There is a familiar feeling to those for whom winter is a special season—the tingle one feels on seeing the first flakes of snow drift from the sky or upon drawing open the curtains to find the first snowy morning. Fresh snow brings brightness and new activities following late fall's muddy ground and dreary light. Even when we are no longer young, many of us still tilt our heads skyward and chase falling snow in an attempt to catch the perfect flake on our tongues. When we tire, we may look down at our sleeves or the back of our gloved hands and realize we already have that perfect flake amongst a cornucopia of crystals that fell from the sky and landed perfectly preserved for a moment in time.
Kenneth Libbrecht is clearly one for whom snowflakes remain hypnotic, and he has shared this fascination through nine previous books featuring photographs of snowflakes. If you've seen a photograph of a snowflake, chances are it was taken by Libbrecht. The beauty of snowflakes inspires scientific wonder, and his images serve to share this wonder with a wider audience.
Now Professor Libbrecht adds a somewhat more scientific monograph to his visual snowflake morphology library: Snow Crystals: A Case Study in Spontaneous Structure Formation. The book is the newest in a long series of treatises, perhaps in modern scientific times originating with Johannes Kepler's 1611 “Strena, seu de Nive Sexangula” (On the snowflake, or the six-angled crystal), wherein emergent patterns form the basis for fundamental exploration. Libbrecht's contribution is printed in the format of a textbook, and it appears to have the ambition to cover snow crystals as comprehensively as possible. Given that monographs like Hobbs's 1974 Ice Physics, Pruppacher and Klett's Microphysics of Clouds and Precipitation, and Petrenko's Physics of Ice are several decades old, there is certainly room for an updated reference text.
Libbrecht begins the task with some general descriptions of snowflake phenomenology, which provides context for a short historical account of how many eminent scientists have been inspired by the beauty and uniqueness of the crystals.
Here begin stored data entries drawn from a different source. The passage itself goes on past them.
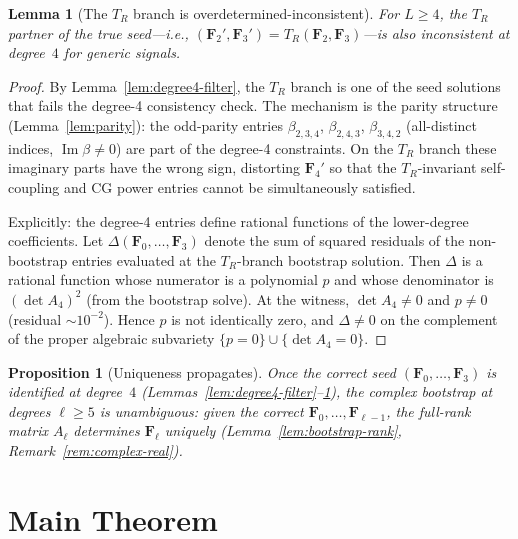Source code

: \documentclass[11pt]{article}
\newtheorem{lemma}[theorem]{Lemma}
\newtheorem{proposition}[theorem]{Proposition}
\DeclareMathOperator{\im}{Im}
\begin{document}
\begin{lemma}[The $T_R$ branch is overdetermined-inconsistent]
\label{lem:TR-resolve}
For $L \ge 4$, the $T_R$ partner of the true seed---i.e.,
$(\mathbf{F}_2', \mathbf{F}_3') = T_R(\mathbf{F}_2, \mathbf{F}_3)$---is
also inconsistent at degree~$4$ for generic signals.
\end{lemma}
\begin{proof}
By Lemma~\ref{lem:degree4-filter}, the $T_R$ branch is one of the
seed solutions that fails the degree-4 consistency check.
The mechanism is the parity structure (Lemma~\ref{lem:parity}):
the odd-parity entries $\beta_{2,3,4}$, $\beta_{2,4,3}$, $\beta_{3,4,2}$
(all-distinct indices, $\im\beta \ne 0$) are part of the degree-4
constraints.  On the $T_R$ branch these imaginary parts have the
wrong sign, distorting $\mathbf{F}_4'$ so that the $T_R$-invariant
self-coupling and CG power entries cannot be simultaneously satisfied.

Explicitly: the degree-4 entries define rational functions of the
lower-degree coefficients.  Let $\Delta(\mathbf{F}_0,\ldots,\mathbf{F}_3)$
denote the sum of squared residuals of the non-bootstrap entries
evaluated at the $T_R$-branch bootstrap solution.
Then $\Delta$ is a rational function whose numerator is a polynomial $p$
and whose denominator is $(\det A_4)^2$ (from the bootstrap solve).
At the witness, $\det A_4 \ne 0$ and $p \ne 0$
(residual ${\sim}10^{-2}$).
Hence $p$ is not identically zero, and $\Delta \ne 0$ on the complement
of the proper algebraic subvariety $\{p = 0\} \cup \{\det A_4 = 0\}$.
\end{proof}

\begin{proposition}[Uniqueness propagates]\label{prop:TR-propagate}
Once the correct seed $(\mathbf{F}_0, \ldots, \mathbf{F}_3)$ is identified
at degree~$4$ (Lemmas~\ref{lem:degree4-filter}--\ref{lem:TR-resolve}),
the complex bootstrap at degrees $\ell \ge 5$ is unambiguous:
given the correct $\mathbf{F}_0, \ldots, \mathbf{F}_{\ell-1}$, the
full-rank matrix $A_\ell$ determines $\mathbf{F}_\ell$ uniquely
(Lemma~\ref{lem:bootstrap-rank}, Remark~\ref{rem:complex-real}).
\end{proposition}


\section{Main Theorem}
\end{document}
From Chinese philosophers to Descartes and Kepler, the symmetry, clarity, and diversity of crystals have inspired many thinkers. In fact, attempts to explain their symmetry led to the development of proto-atomistic theories, proposing that the crystals consisted of fundamental building blocks.
The obstacle that Libbrecht faces is that the striking appearance of snow crystals is only the tip of the proverbial iceberg one can explore in the context of ice. On the one hand, ice is unusual among polycrystalline solids in having both liquid and gas forms at temperatures easily accessible in the lab, enabling studies, for example, of the effect of surface disorder on bulk melting. This range of accessible forms makes defining the bounds of icy problems quite a difficult task. On the other hand, the uniqueness of ice, or rather H2O, is its essential role in our environment and lives. The phenomenon that Libbrecht clearly wants to explore is the emergence of visual structures from frozen water molecules. Fundamentally, this is a manifestation of non-equilibrium growth, where the equally stimulating questions related to, for example, how the initial seed forms (nucleation), or what is the surface state (disordered, quasi-liquid, premelted), are of secondary importance when there already exists the driving force for growth.
Libbrecht is most successful when he provides glimpses of the plentiful underlying physics but quickly moves on to the phenomenological. He appears to recognize this and by the halfway mark the text refocuses on creating and cataloging all manner of snow crystals. From creating crystals in the laboratory to observing and imaging fallen snow, the text becomes a handbook for a modern-day Wilson Bentley.
I have spent a good deal of time reflecting on where this book fits into a physicist's library—especially in the age of digitized media. At its heart it is not a textbook, or at least not one I could imagine utilizing in any course beyond a specialized seminar. However, Libbrecht's images are wonderful and best viewed on paper, and the book's high quality paper stock and printing make them stand out. This is a book that is fun to return to for the pictures, the technical descriptions—and simply for the wonder. It is well-suited to the scientifically curious, analog generation, and a worthwhile addition to Libbrecht's multitude of more purely artistic contributions.
Erik S. Thomson is a Senior Lecturer in Experimental Atmospheric Chemistry at the Department of Chemistry and Molecular Biology, at the University of Gothenburg in Gothenburg, Sweden. Erik's research focuses on phase transition behavior in the atmosphere and other aspects of physics and chemistry at interfaces—with a keen eye towards icy surfaces.